147 Laidley was designed and built by the Architect owners, Jim Zack and Lise de Vito, and they now occupy it along with their two children.

This contemporary single family residence is located on a typical 25 ft x 100 ft San Francisco infill lot.

With just over 3,000 sq ft, three + bedrooms, three bathrooms and an open plan living floor with dramatic views of the City, the Bay and the Bay Bridge, this urban house is beautifully executed.

The Laidley House by Zack|de Vito Architecture:

“This ground-up single-family residence peers over a steep downhill slope where views of the City and Bay are omnipresent. The owners, a family of four, were both architect and builder.  The goal of the project was to create a modern, eco-sensitive, urban retreat that was kid tough and kid friendly, but didn’t compromise on design. The open plan is rationally composed of two side-by-side volumes, the larger volume sliding past the smaller, pushing out toward the view on three levels. The secondary volume is shorter, creating a three story, south facing notch allowing light, air and more views to penetrate the building.

The volumetric push/pull creates a hierarchy on the building facades, expressing interior functions, and providing covered areas at key entry points. Two boxes, echoing traditional bays, project from the front façade; one a steel and acrylic balcony, the other an oversized steel and glass bay-containing window seat.
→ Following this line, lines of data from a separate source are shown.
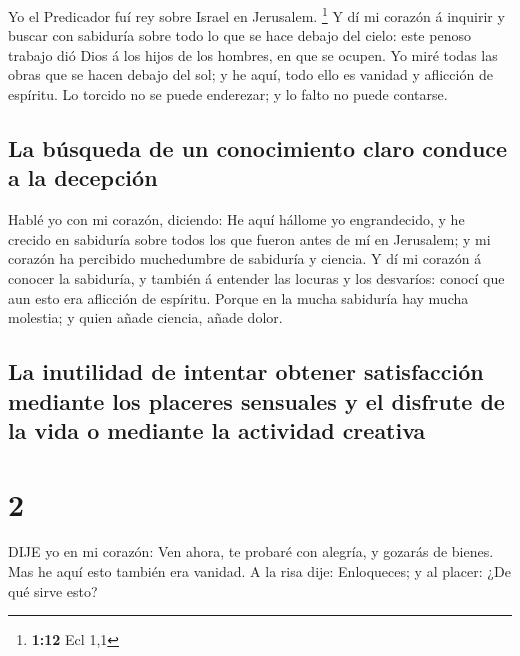  Yo el Predicador fuí rey sobre Israel en Jerusalem.
\footnote{\textbf{1:12} Ecl 1,1}  Y dí mi corazón á
inquirir y buscar con sabiduría sobre todo lo que se hace debajo del
cielo: este penoso trabajo dió Dios á los hijos de los hombres, en que
se ocupen.  Yo miré todas las obras que se hacen debajo del
sol; y he aquí, todo ello es vanidad y aflicción de espíritu.
 Lo torcido no se puede enderezar; y lo falto no puede
contarse.

\hypertarget{la-buxfasqueda-de-un-conocimiento-claro-conduce-a-la-decepciuxf3n}{%
\subsection{La búsqueda de un conocimiento claro conduce a la
decepción}\label{la-buxfasqueda-de-un-conocimiento-claro-conduce-a-la-decepciuxf3n}}

 Hablé yo con mi corazón, diciendo: He aquí hállome yo
engrandecido, y he crecido en sabiduría sobre todos los que fueron antes
de mí en Jerusalem; y mi corazón ha percibido muchedumbre de sabiduría y
ciencia.  Y dí mi corazón á conocer la sabiduría, y también
á entender las locuras y los desvaríos: conocí que aun esto era
aflicción de espíritu.  Porque en la mucha sabiduría hay
mucha molestia; y quien añade ciencia, añade dolor.

\hypertarget{la-inutilidad-de-intentar-obtener-satisfacciuxf3n-mediante-los-placeres-sensuales-y-el-disfrute-de-la-vida-o-mediante-la-actividad-creativa}{%
\subsection{La inutilidad de intentar obtener satisfacción mediante los
placeres sensuales y el disfrute de la vida o mediante la actividad
creativa}\label{la-inutilidad-de-intentar-obtener-satisfacciuxf3n-mediante-los-placeres-sensuales-y-el-disfrute-de-la-vida-o-mediante-la-actividad-creativa}}

\hypertarget{section-1}{%
\section{2}\label{section-1}}

 DIJE yo en mi corazón: Ven ahora, te probaré con alegría, y
gozarás de bienes. Mas he aquí esto también era vanidad.  A
la risa dije: Enloqueces; y al placer: ¿De qué sirve esto?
The rear, view side of the house is broken down with projecting balconies and capped with a sloping roof, projecting out from the living room. Steel channels structurally and visually connect the balconies and roof projection to the main stucco volume.

Entry into the house is directly off of street level where an open, translucent staircase flows up or down and floods the three levels with natural light from a large, operable skylight above. The house is broken down programmatically by floor. The public spaces of the kitchen, dining room, living room and studies are on the upper floor. Separation of the formal public spaces is blurred, opening the floor to views and creating a multi-functional, family friendly space.

The living room drops three steps, separated by a low cabinet, creating a more dynamic spatially volume. Below the entry level is the master suite. A graphic row of cabinetry opens the “closet” into the room resulting in a long, dramatic space again open to the views. Down one more level is the kid’s floor with a large family room, two bedrooms and a bathroom. Deck and yard are accessed from this level, drawing in more light and views.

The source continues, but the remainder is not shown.